О Сковороде рассказывали много интересных историй. Например, Г. П. Данилевский в «Украинской старине» пересказывает легенду о том, что Екатерина II, зная о философе, «дивилась его жизни, уважала его славу и однажды, чрез Потемкина, послала ему приглашение из Украины переселиться в столицу». Сковорода ответил в своем духе: «Свирель и овца дороже царского венца». По другой легенде, Григорий Варсава все же встретился с императрицей, но «говорил с дерзкой независимостью».

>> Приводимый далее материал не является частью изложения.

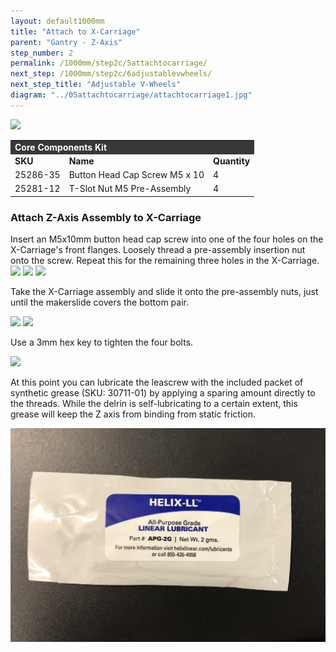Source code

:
 ```yaml
---
layout: default1000mm
title: "Attach to X-Carriage"
parent: "Gantry - Z-Axis"
step_number: 2
permalink: /1000mm/step2c/5attachtocarriage/
next_step: /1000mm/step2c/6adjustablevwheels/
next_step_title: "Adjustable V-Wheels"
diagram: "../05attachtocarriage/attachtocarriage1.jpg"
---
```

<img src="../../../photo/jpfsPA120456.jpg">

<table>
  <tr>
    <td style="color:#fff;background: #383838" colspan="3">
      <b>Core Components Kit</b>
    </td>
  </tr>
  <tr>
    <td>
      <b>SKU</b>
    </td>
    <td>
      <b>Name</b>
    </td>
    <td>
      <b>Quantity</b>
    </td>
  </tr>
  <tr>
    <td>
      25286-35
    </td>
    <td>
      Button Head Cap Screw M5 x 10
    </td>
    <td>
      4
    </td>
  </tr>
  <tr>
    <td>
      25281-12
    </td>
    <td>
      T-Slot Nut M5 Pre-Assembly
    </td>
    <td>
      4
    </td>
  </tr>
</table>


<h3>Attach Z-Axis Assembly to X-Carriage</h3>

Insert an M5x10mm button head cap screw into one of the four holes on the X-Carriage's front flanges. Loosely thread a pre-assembly insertion nut onto the screw. Repeat this for the remaining three holes in the X-Carriage.
<img src="../../../photo/jpfsPA120448.jpg">
<img src="../../../photo/jpfsPA120451.jpg">
<img src="../../step2/photo/jpfs_DSC2714.jpg">

Take the X-Carriage assembly and slide it onto the pre-assembly nuts, just until the makerslide covers the bottom pair.

<img src="../../step2/photo/jpfs_DSC2716.jpg">
<img src="../../step2/photo/jpfs_DSC2718.jpg">

Use a 3mm hex key to tighten the four bolts.

<img src="../../step2/photo/jpfs_DSC2721.jpg">

At this point you can lubricate the leascrew with the included packet of synthetic grease (SKU: 30711-01) by applying a sparing amount directly to the threads. While the delrin is self-lubricating to a certain extent, this grease will keep the Z axis from binding from static friction. 

<img src ="../../../photo/lubepacket.jpeg">


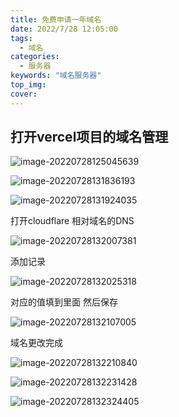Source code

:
 ```yaml
---
title: 免费申请一年域名
date: 2022/7/28 12:05:00
tags:
  - 域名
categories:
  - 服务器
keywords: "域名服务器"
top_img: 
cover: 
---
```




##  打开vercel项目的域名管理

![image-20220728125045639](https://cdn.jsdelivr.net/gh/wxy520/blogimg/img/202207281250708.png)

![image-20220728131836193](https://cdn.jsdelivr.net/gh/wxy520/blogimg/img/202207281318247.png)

![image-20220728131924035](https://cdn.jsdelivr.net/gh/wxy520/blogimg/img/202207281319089.png)

打开cloudflare 相对域名的DNS

![image-20220728132007381](https://cdn.jsdelivr.net/gh/wxy520/blogimg/img/202207281320464.png)

添加记录

![image-20220728132025318](https://cdn.jsdelivr.net/gh/wxy520/blogimg/img/202207281320363.png)

对应的值填到里面 然后保存

![image-20220728132107005](https://cdn.jsdelivr.net/gh/wxy520/blogimg/img/202207281321050.png)

域名更改完成

![image-20220728132210840](https://cdn.jsdelivr.net/gh/wxy520/blogimg/img/202207281322921.png)

![image-20220728132231428](https://cdn.jsdelivr.net/gh/wxy520/blogimg/img/202207281322465.png)

![image-20220728132324405](https://cdn.jsdelivr.net/gh/wxy520/blogimg/img/202207281323219.png)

Молва знакомила или связывала Сковороду с разными известными людьми того времени. Например, со знамениты «пешеходцем» Василием Барским, который странствовал по миру четверть века, прошел Европу, Грецию, Египет, Сирию, долгое время жил на Афоне. Рассказывают, что когда он, больной и разбитый, вернулся в Киев и умер через месяц, на его похороны вышел весь город, в том числе и Сковорода.
Странник странника видит издалека…
«Мысли сердечные: они и не видны, как будто их нет, но от сей искры весь пожар, мятеж и сокрушение; от сего зерна зависит целое жизни нашей дерево», – говорит Сковорода, говорит в том числе и для биографа, который растерянно стоит перед последним двадцатилетием его жизни и не знает, о чем рассказать, как увеселить читателя красочными событиями, какую историю найти, чтобы расцветить серый в своем постоянстве движения образ странника.
Последние двадцать лет жизни философа – удивительно ровное время. Двадцать лет прожиты словно в один день. Здесь нет ничего внешне мятущегося, нет никакой сумятицы, никаких приключений. Нет и никаких впечатлений странника, которые можно было бы записать на бумагу. Это у Василия Барского были Иерусалим и Антиохия, Палестина и Афон, подобно тому, как у Афанасия Никитина были свои три моря. У Сковороды же – роща зелена, обычная хатка да жужжание пчел на пасеке. Нет ничего большого, величественного, ничего значительного и престижного, к чему так стремится турист-путешественник. Не это определяло суть его жизни.